First, find a willing friend or family member, or maybe even a stranger at a liquor store who wants to make a quick buck. Then give this person some cash, tell them your drink of choice, and wait.
If you’re careful, this transaction — called a “straw purchase” — is impossible to detect. Clerks don’t often hassle a person over 21 who walks alone into a liquor store.
The stakes are higher in an illegal gun purchase: It’s a felony. Guns are more expensive. A background check is required. And guns are weapons.
In April 2014, a shotgun purchased by a straw buyer was used in a shooting rampage that killed three people at the Jewish Community Center and Village Shalom retirement community in Overland Park, Kansas.

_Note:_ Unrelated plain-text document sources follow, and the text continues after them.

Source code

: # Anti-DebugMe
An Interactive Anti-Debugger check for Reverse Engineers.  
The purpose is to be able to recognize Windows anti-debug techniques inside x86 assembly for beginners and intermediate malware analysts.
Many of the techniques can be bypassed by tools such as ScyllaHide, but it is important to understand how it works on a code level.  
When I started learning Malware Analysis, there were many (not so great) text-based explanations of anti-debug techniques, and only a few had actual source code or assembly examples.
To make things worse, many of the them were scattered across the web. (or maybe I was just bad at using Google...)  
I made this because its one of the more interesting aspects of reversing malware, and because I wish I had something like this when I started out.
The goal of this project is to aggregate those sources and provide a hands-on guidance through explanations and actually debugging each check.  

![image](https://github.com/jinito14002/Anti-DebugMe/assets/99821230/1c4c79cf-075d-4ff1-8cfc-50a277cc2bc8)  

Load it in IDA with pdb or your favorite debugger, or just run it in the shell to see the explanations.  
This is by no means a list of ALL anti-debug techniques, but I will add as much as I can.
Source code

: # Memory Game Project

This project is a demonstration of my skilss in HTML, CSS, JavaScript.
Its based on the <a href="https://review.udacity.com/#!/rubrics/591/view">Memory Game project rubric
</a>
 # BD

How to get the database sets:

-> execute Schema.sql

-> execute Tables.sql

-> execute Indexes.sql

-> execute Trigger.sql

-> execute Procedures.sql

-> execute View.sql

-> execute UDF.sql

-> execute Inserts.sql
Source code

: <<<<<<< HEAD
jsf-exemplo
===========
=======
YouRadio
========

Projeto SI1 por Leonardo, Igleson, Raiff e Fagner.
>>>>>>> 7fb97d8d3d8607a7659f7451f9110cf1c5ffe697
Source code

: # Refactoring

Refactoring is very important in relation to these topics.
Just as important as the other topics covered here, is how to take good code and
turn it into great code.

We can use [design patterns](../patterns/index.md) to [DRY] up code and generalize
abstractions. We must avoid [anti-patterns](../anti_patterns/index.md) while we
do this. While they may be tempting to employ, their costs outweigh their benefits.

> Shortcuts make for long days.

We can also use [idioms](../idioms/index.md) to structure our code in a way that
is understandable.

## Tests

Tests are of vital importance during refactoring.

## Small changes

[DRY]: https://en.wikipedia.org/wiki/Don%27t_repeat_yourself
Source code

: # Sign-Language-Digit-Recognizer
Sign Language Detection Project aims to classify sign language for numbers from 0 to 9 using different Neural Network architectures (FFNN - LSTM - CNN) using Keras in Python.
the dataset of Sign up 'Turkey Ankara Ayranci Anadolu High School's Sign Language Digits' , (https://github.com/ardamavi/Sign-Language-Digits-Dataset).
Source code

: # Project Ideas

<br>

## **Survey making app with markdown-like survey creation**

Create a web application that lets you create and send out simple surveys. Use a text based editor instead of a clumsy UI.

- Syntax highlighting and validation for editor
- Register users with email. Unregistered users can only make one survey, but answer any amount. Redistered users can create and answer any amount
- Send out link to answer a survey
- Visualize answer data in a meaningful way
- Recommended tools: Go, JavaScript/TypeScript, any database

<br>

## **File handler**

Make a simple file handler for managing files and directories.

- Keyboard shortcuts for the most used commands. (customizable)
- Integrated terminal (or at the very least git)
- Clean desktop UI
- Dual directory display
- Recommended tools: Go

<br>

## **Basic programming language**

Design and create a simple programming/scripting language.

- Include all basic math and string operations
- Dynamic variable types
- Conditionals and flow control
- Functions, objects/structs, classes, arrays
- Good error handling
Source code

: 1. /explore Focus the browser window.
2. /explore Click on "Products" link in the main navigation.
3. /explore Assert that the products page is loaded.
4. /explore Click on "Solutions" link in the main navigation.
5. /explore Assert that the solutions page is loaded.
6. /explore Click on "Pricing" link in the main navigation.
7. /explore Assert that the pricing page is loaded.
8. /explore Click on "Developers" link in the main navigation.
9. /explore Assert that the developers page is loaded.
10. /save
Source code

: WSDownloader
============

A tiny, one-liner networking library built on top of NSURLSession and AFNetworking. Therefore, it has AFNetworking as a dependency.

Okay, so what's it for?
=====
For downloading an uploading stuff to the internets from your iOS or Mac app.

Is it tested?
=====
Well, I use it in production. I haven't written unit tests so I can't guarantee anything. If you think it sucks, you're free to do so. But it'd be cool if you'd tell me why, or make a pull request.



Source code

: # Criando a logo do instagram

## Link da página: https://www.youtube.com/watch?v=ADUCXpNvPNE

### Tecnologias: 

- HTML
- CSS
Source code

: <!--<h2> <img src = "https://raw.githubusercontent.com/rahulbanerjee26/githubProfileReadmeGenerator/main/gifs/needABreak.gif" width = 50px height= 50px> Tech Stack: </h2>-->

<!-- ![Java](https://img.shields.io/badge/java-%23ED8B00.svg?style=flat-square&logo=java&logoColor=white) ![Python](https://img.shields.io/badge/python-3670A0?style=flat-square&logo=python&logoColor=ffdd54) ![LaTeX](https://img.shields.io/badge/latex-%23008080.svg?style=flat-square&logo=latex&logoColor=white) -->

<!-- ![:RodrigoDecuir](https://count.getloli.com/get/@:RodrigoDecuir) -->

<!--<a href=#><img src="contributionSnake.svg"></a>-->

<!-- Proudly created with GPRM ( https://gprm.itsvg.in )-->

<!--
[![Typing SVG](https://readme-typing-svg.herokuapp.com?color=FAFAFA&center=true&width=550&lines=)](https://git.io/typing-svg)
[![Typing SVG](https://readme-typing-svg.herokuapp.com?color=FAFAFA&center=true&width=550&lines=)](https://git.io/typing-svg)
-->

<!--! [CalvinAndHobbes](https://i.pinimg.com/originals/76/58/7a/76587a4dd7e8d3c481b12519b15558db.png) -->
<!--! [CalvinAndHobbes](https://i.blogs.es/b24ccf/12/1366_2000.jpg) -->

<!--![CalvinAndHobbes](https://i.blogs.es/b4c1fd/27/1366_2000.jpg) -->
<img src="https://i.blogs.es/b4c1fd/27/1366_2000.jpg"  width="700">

The shooter currently sits on death row, and the straw buyer is now a felon. The purchase also put the spotlight on Walmart, which sold the shotgun, in the form of two lawsuits filed by the victims’ families.
Experts say those lawsuits — and a growing cohort of similar cases across the country — are opening a new front against the gun industry by making one simple argument: Retailers must do more to ensure guns aren’t sold to people who aren’t supposed to have them.
The straw purchase
As a convicted felon, it was illegal for white supremacist Frazier Glenn Cross Jr. to purchase or possess a gun.
Four days before Cross murdered three people in Overland Park, he and a friend named John Reidle went to a Walmart near Springfield, Missouri. The duo walked out with a Remington Model 870 pump-action shotgun, which Cross later used to kill two of the three victims.
Because parts of the court record are sealed, it’s not clear exactly how the purchase transpired.